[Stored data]
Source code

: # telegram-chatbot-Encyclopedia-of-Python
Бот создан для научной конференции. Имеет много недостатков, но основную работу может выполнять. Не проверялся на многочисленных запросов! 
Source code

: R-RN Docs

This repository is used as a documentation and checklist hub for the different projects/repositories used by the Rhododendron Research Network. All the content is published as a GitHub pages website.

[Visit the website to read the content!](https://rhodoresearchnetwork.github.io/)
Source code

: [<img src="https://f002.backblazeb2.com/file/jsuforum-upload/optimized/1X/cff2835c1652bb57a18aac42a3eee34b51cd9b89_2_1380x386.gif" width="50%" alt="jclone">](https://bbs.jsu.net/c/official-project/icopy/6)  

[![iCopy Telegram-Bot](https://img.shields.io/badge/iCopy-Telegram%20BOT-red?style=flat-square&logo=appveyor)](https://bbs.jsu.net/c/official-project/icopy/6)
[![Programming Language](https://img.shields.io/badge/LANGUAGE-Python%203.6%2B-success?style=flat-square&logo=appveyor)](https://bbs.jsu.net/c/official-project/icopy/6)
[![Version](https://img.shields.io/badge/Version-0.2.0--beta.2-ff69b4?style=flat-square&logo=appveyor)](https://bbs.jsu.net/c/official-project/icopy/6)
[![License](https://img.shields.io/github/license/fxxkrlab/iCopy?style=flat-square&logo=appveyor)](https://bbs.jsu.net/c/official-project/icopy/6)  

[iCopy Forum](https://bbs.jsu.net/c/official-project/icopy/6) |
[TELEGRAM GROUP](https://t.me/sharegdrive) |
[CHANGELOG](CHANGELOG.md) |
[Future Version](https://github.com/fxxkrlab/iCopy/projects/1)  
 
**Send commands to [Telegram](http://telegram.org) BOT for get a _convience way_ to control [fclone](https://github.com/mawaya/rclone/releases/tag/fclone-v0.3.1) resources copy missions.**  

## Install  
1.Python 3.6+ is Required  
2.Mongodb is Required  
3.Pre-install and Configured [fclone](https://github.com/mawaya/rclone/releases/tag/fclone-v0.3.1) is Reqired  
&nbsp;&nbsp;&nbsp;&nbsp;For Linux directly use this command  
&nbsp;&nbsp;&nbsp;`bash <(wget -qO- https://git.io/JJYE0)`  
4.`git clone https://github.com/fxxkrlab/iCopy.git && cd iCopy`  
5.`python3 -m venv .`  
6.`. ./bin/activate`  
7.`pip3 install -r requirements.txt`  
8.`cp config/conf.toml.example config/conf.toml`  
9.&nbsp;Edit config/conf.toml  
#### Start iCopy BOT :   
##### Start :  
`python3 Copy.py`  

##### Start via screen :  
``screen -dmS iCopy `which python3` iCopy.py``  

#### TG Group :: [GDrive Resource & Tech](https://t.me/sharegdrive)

§ What you should do: The lines above that hold the word "flat" are the ones to copy.

§ Solution for this task:
[![iCopy Telegram-Bot](https://img.shields.io/badge/iCopy-Telegram%20BOT-red?style=flat-square&logo=appveyor)](https://bbs.jsu.net/c/official-project/icopy/6)
[![Programming Language](https://img.shields.io/badge/LANGUAGE-Python%203.6%2B-success?style=flat-square&logo=appveyor)](https://bbs.jsu.net/c/official-project/icopy/6)
[![Version](https://img.shields.io/badge/Version-0.2.0--beta.2-ff69b4?style=flat-square&logo=appveyor)](https://bbs.jsu.net/c/official-project/icopy/6)
[![License](https://img.shields.io/github/license/fxxkrlab/iCopy?style=flat-square&logo=appveyor)](https://bbs.jsu.net/c/official-project/icopy/6)  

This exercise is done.